Sosyal Etkinlik Hocası

Şuan Sosyal Etkinlik dersindeyiz,yani boş bir ders;öyle ki hoca bile bu boşluğun farkında,bense onu gözlemliyorum...
Kırklı yaşlarının sonlarındaki her kadın ve her öğretmen gibi;sınıftakileri izledikçe kendi yaşlanmışlığı bir tokat gibi çarpıyor yüzüne,gözlerinde her an"Lale devri çocuklarıyız biz..."diye söze girebilecek bir eda...

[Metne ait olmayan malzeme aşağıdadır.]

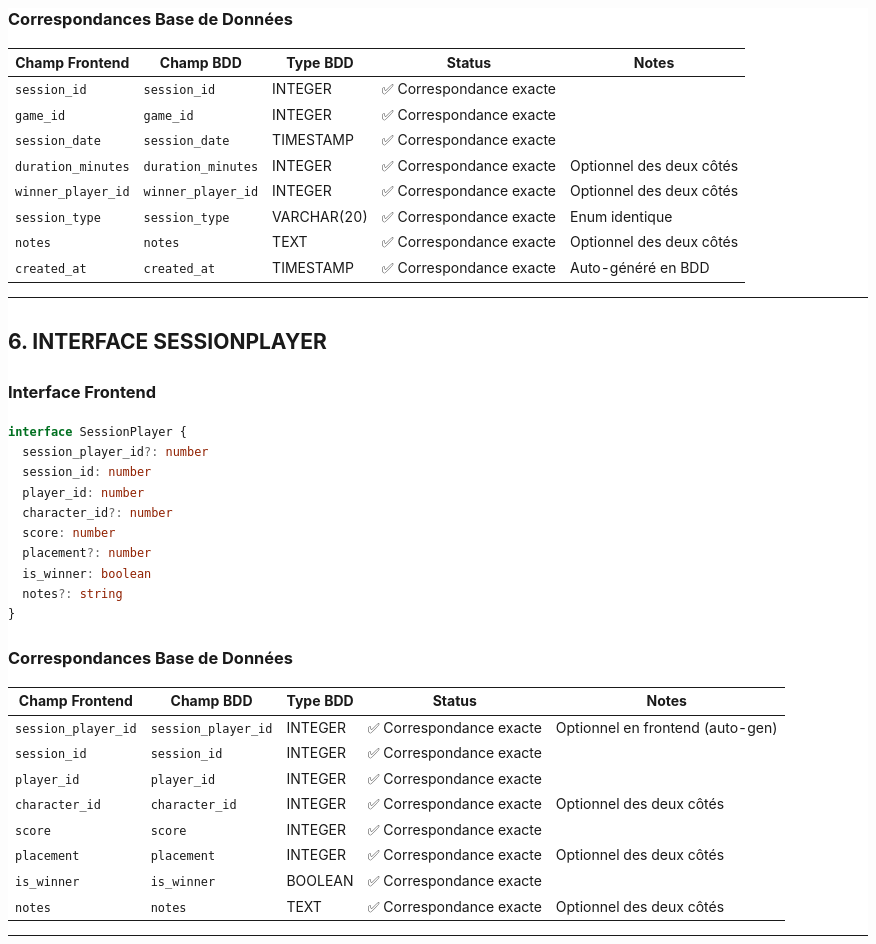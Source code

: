 ### Correspondances Base de Données

| **Champ Frontend** | **Champ BDD** | **Type BDD** | **Status** | **Notes** |
|-------------------|---------------|--------------|------------|-----------|
| `session_id` | `session_id` | INTEGER | ✅ Correspondance exacte | |
| `game_id` | `game_id` | INTEGER | ✅ Correspondance exacte | |
| `session_date` | `session_date` | TIMESTAMP | ✅ Correspondance exacte | |
| `duration_minutes` | `duration_minutes` | INTEGER | ✅ Correspondance exacte | Optionnel des deux côtés |
| `winner_player_id` | `winner_player_id` | INTEGER | ✅ Correspondance exacte | Optionnel des deux côtés |
| `session_type` | `session_type` | VARCHAR(20) | ✅ Correspondance exacte | Enum identique |
| `notes` | `notes` | TEXT | ✅ Correspondance exacte | Optionnel des deux côtés |
| `created_at` | `created_at` | TIMESTAMP | ✅ Correspondance exacte | Auto-généré en BDD |

---

## 6. INTERFACE SESSIONPLAYER

### Interface Frontend
```typescript
interface SessionPlayer {
  session_player_id?: number
  session_id: number
  player_id: number
  character_id?: number
  score: number
  placement?: number
  is_winner: boolean
  notes?: string
}
```

### Correspondances Base de Données

| **Champ Frontend** | **Champ BDD** | **Type BDD** | **Status** | **Notes** |
|-------------------|---------------|--------------|------------|-----------|
| `session_player_id` | `session_player_id` | INTEGER | ✅ Correspondance exacte | Optionnel en frontend (auto-gen) |
| `session_id` | `session_id` | INTEGER | ✅ Correspondance exacte | |
| `player_id` | `player_id` | INTEGER | ✅ Correspondance exacte | |
| `character_id` | `character_id` | INTEGER | ✅ Correspondance exacte | Optionnel des deux côtés |
| `score` | `score` | INTEGER | ✅ Correspondance exacte | |
| `placement` | `placement` | INTEGER | ✅ Correspondance exacte | Optionnel des deux côtés |
| `is_winner` | `is_winner` | BOOLEAN | ✅ Correspondance exacte | |
| `notes` | `notes` | TEXT | ✅ Correspondance exacte | Optionnel des deux côtés |

---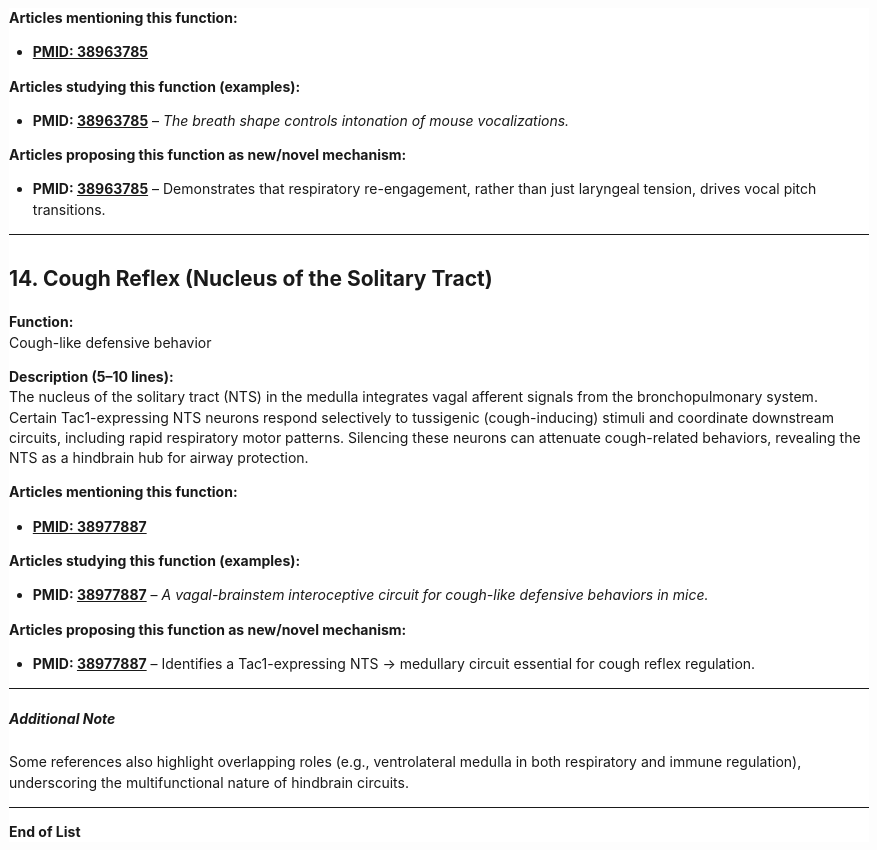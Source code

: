 **Articles mentioning this function:**  
- [**PMID: 38963785**](https://pubmed.ncbi.nlm.nih.gov/38963785)

**Articles studying this function (examples):**  
- **PMID: [38963785](https://pubmed.ncbi.nlm.nih.gov/38963785)** – *The breath shape controls intonation of mouse vocalizations.*

**Articles proposing this function as new/novel mechanism:**  
- **PMID: [38963785](https://pubmed.ncbi.nlm.nih.gov/38963785)** – Demonstrates that respiratory re-engagement, rather than just laryngeal tension, drives vocal pitch transitions.

---

## 14. **Cough Reflex (Nucleus of the Solitary Tract)**

**Function:**  
Cough-like defensive behavior

**Description (5–10 lines):**  
The nucleus of the solitary tract (NTS) in the medulla integrates vagal afferent signals from the bronchopulmonary system. Certain Tac1-expressing NTS neurons respond selectively to tussigenic (cough-inducing) stimuli and coordinate downstream circuits, including rapid respiratory motor patterns. Silencing these neurons can attenuate cough-related behaviors, revealing the NTS as a hindbrain hub for airway protection.

**Articles mentioning this function:**  
- [**PMID: 38977887**](https://pubmed.ncbi.nlm.nih.gov/38977887)

**Articles studying this function (examples):**  
- **PMID: [38977887](https://pubmed.ncbi.nlm.nih.gov/38977887)** – *A vagal-brainstem interoceptive circuit for cough-like defensive behaviors in mice.*

**Articles proposing this function as new/novel mechanism:**  
- **PMID: [38977887](https://pubmed.ncbi.nlm.nih.gov/38977887)** – Identifies a Tac1-expressing NTS → medullary circuit essential for cough reflex regulation.

---

##### Additional Note
Some references also highlight overlapping roles (e.g., ventrolateral medulla in both respiratory and immune regulation), underscoring the multifunctional nature of hindbrain circuits.

---

**End of List**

Dalga geçmiyorum,bana göre bir dram,hatta en alasından bir yakarıştır bu,otoriter imajının sarsılmasından da korkuyla belki de asla yaşayamadığı çocukluğunun yüzüne kızgınlık maskesi takmış bir hüzünle bakabilmesidir...
Kendi kendine oyalanma çabası,sorumluluklarının onu adeta çarmıha gerdiğini hissetmesi,asla rahatlayamayacağı hissi...
Bezmiş,birşey yapmadığından dolayi umursanmadığının,hatta adeta bir bakıcı veya çoban olduğunun düşüncesine kapılıyordur,kim bilir...

Özgüveni kırılmıştır,bizleri de görünce,senelerdir gördüğü eğitimin onu getirip getirebildiği son nokta olan Etlik Lisesi'nin Sosyal Etkinlik dersi öğretmenliğine lanet ediyordur...
Hatta içten içe bizi uyarmak istiyordur,ya da tüm sınıfın önünde çığlıklarla ağlayabilecek duruma gelmiştir...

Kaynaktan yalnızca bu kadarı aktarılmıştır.